You can start and stop the discussion about Jerry Hemmings and the Manitoba Sports Hall of Fame with one three-digit number: 734. That is 734 career wins as coach of the Brandon University Bobcats men's basketball team, making him the winningest coach in Canadian university basketball history. He is the Bob Knight, the Dean Smith, the John Wooden of Canadian college basketball. Born in Mount Airy, N.C., Hemmings won a state high school title, played pro ball in Europe for a couple of years and then came to Canada to play for three seasons - two with Lakehead University and one with Brandon University Bobcats, where he was named a first-team GPAC all-star.
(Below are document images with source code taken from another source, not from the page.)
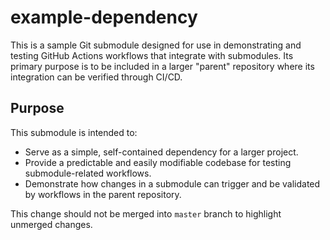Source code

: # example-dependency

This is a sample Git submodule designed for use in demonstrating and testing GitHub Actions workflows that integrate with submodules. Its primary purpose is to be included in a larger "parent" repository where its integration can be verified through CI/CD.

## Purpose

This submodule is intended to:

*   Serve as a simple, self-contained dependency for a larger project.
*   Provide a predictable and easily modifiable codebase for testing submodule-related workflows.
*   Demonstrate how changes in a submodule can trigger and be validated by workflows in the parent repository.

This change should not be merged into `master` branch to highlight unmerged changes.
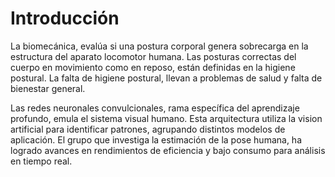

# Introducción

La biomecánica, evalúa si una postura corporal genera sobrecarga en la estructura del aparato locomotor humana. Las posturas correctas del cuerpo en movimiento como en reposo, están definidas en la higiene postural. La falta de higiene postural, llevan a problemas de salud y falta de bienestar general.

Las redes neuronales convulcionales, rama específica del aprendizaje profundo, emula el sistema visual humano. Esta arquitectura utiliza la vision artificial para identificar patrones, agrupando distintos modelos de aplicación. El grupo que investiga la estimación de la pose humana, ha logrado avances en rendimientos de eficiencia y bajo consumo para análisis en tiempo real.

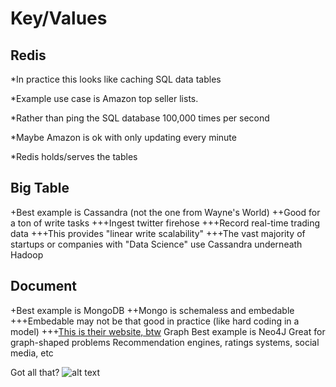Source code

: Key/Values
==========
Redis
-----
*In practice this looks like caching SQL data tables

 *Example use case is Amazon top seller lists. 

  *Rather than ping the SQL database 100,000 times per second

  *Maybe Amazon is ok with only updating every minute

  *Redis holds/serves the tables

Big Table 
---------

+Best example is Cassandra (not the one from Wayne's World)
++Good for a ton of write tasks
+++Ingest twitter firehose
+++Record real-time trading data
+++This provides "linear write scalability"
+++The vast majority of startups or companies with "Data Science" use Cassandra underneath Hadoop

Document
--------
+Best example is MongoDB
++Mongo is schemaless and embedable
+++Embedable may not be that good in practice (like hard coding in a model)
+++[This is their website, btw](www.mongodb.com)
Graph
  Best example is Neo4J
  Great for graph-shaped problems
    Recommendation engines, ratings systems, social media, etc
  
Got all that?
![alt text](http://media.giphy.com/media/6y17pgEsBdN7y/giphy.gif "Hilarious Mind Blown Gif")


  
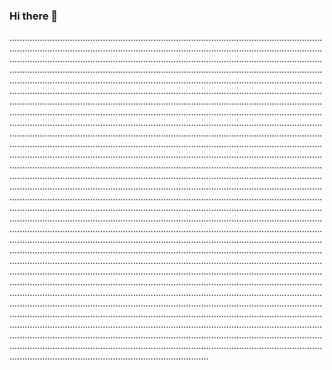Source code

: ### Hi there 👋

.......................................................................................................................................................................................................................................................................................................................................................................................................................................................................................................................................................................................................................................................................................................................................................................................................................................................................................................................................................................................................................................................................................................................................................................................................................................................................................................................................................................................................................................................................................................................................................................................................................................................................................................................................................................................................................................................................................................................................................................................................................................................................................................................................................................................................................................................................................................................................................................................................................................................................................................................................................................................................................................................................................................................................................................................................................................................................................................................................................................................................................................................................................................................................................................................................................................................................................................................................................................................................................................................................................................................................................................................................................................................................................................................................................................................................................................................................................................................................................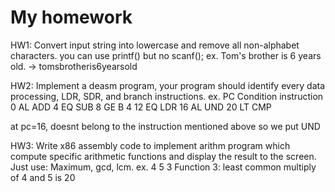 # My homework
HW1:
Convert input string into lowercase and remove all non-alphabet characters. you can use printf() but no scanf();
ex. Tom's brother is 6 years old. -> tomsbrotheris6yearsold

HW2:
Implement a deasm program, your program should identify every data processing, LDR, SDR, and branch instructions.
ex.
PC     Condition      instruction
0      AL             ADD
4      EQ             SUB
8      GE             B              4
12     EQ             LDR
16     AL             UND
20     LT             CMP

at pc=16, doesnt belong to the instruction mentioned above so we put UND


HW3:
Write x86 assembly code to implement arithm program which compute specific arithmetic functions and display the result to the screen. Just use: Maximum, gcd, lcm.
ex. 4 5 3
Function 3: least common multiply of 4 and 5 is 20
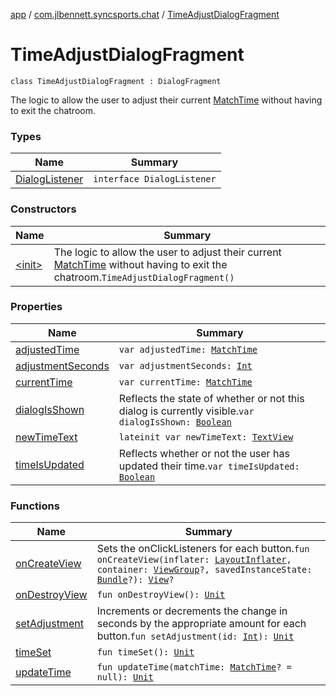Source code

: [app](../../index.md) / [com.jlbennett.syncsports.chat](../index.md) / [TimeAdjustDialogFragment](./index.md)

# TimeAdjustDialogFragment

`class TimeAdjustDialogFragment : DialogFragment`

The logic to allow the user to adjust their current [MatchTime](../../com.jlbennett.syncsports.util/-match-time/index.md) without having to exit the chatroom.

### Types

| Name | Summary |
|---|---|
| [DialogListener](-dialog-listener/index.md) | `interface DialogListener` |

### Constructors

| Name | Summary |
|---|---|
| [&lt;init&gt;](-init-.md) | The logic to allow the user to adjust their current [MatchTime](../../com.jlbennett.syncsports.util/-match-time/index.md) without having to exit the chatroom.`TimeAdjustDialogFragment()` |

### Properties

| Name | Summary |
|---|---|
| [adjustedTime](adjusted-time.md) | `var adjustedTime: `[`MatchTime`](../../com.jlbennett.syncsports.util/-match-time/index.md) |
| [adjustmentSeconds](adjustment-seconds.md) | `var adjustmentSeconds: `[`Int`](https://kotlinlang.org/api/latest/jvm/stdlib/kotlin/-int/index.html) |
| [currentTime](current-time.md) | `var currentTime: `[`MatchTime`](../../com.jlbennett.syncsports.util/-match-time/index.md) |
| [dialogIsShown](dialog-is-shown.md) | Reflects the state of whether or not this dialog is currently visible.`var dialogIsShown: `[`Boolean`](https://kotlinlang.org/api/latest/jvm/stdlib/kotlin/-boolean/index.html) |
| [newTimeText](new-time-text.md) | `lateinit var newTimeText: `[`TextView`](https://developer.android.com/reference/android/widget/TextView.html) |
| [timeIsUpdated](time-is-updated.md) | Reflects whether or not the user has updated their time.`var timeIsUpdated: `[`Boolean`](https://kotlinlang.org/api/latest/jvm/stdlib/kotlin/-boolean/index.html) |

### Functions

| Name | Summary |
|---|---|
| [onCreateView](on-create-view.md) | Sets the onClickListeners for each button.`fun onCreateView(inflater: `[`LayoutInflater`](https://developer.android.com/reference/android/view/LayoutInflater.html)`, container: `[`ViewGroup`](https://developer.android.com/reference/android/view/ViewGroup.html)`?, savedInstanceState: `[`Bundle`](https://developer.android.com/reference/android/os/Bundle.html)`?): `[`View`](https://developer.android.com/reference/android/view/View.html)`?` |
| [onDestroyView](on-destroy-view.md) | `fun onDestroyView(): `[`Unit`](https://kotlinlang.org/api/latest/jvm/stdlib/kotlin/-unit/index.html) |
| [setAdjustment](set-adjustment.md) | Increments or decrements the change in seconds by the appropriate amount for each button.`fun setAdjustment(id: `[`Int`](https://kotlinlang.org/api/latest/jvm/stdlib/kotlin/-int/index.html)`): `[`Unit`](https://kotlinlang.org/api/latest/jvm/stdlib/kotlin/-unit/index.html) |
| [timeSet](time-set.md) | `fun timeSet(): `[`Unit`](https://kotlinlang.org/api/latest/jvm/stdlib/kotlin/-unit/index.html) |
| [updateTime](update-time.md) | `fun updateTime(matchTime: `[`MatchTime`](../../com.jlbennett.syncsports.util/-match-time/index.md)`? = null): `[`Unit`](https://kotlinlang.org/api/latest/jvm/stdlib/kotlin/-unit/index.html) |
But it was when he turned to coaching at BU in 1974 that Hemmings really made a name for himself. Besides his 734 career wins, he guided the Bobcats to 21 national tournament appearances and four Canadian championships (1987-89 and 1996).
As Hemmings was always dedicated to putting the best Bobcat team as possible on the floor, he also continually sought personal improvement. He took a one-year sabbatical to coach at Tulane University in 1983-84, took another one-year leave in 1989-90, and spent the 1993-94 season as assistant coach of the C a n a d i a n national team that played in the world championships in Toronto. There he had two-time NBA MVP Steve Nash on the roster. He returned to coach the Bobcats from 1994-03, taking his final sabbatical in 2003.
The 59-year-old Hemmings, now Coach Emeritus at BU, is a professor in the physical education department, said the Hall of Fame honour "is a reflection of all the gifted players and coaches who played and worked with me, and all the support I had at BU over the years."
"Anytime you start a career, you don't look at it as a chance to be honoured in this fashion," he said. "And to be inducted alongside athletes like John Carson, Bill Fairbairn and Dan Halldorson it's a real honour. I'm tremendously touched."
Jerry Hemmings is also a member of the Manitoba Basketball Hall of Fame.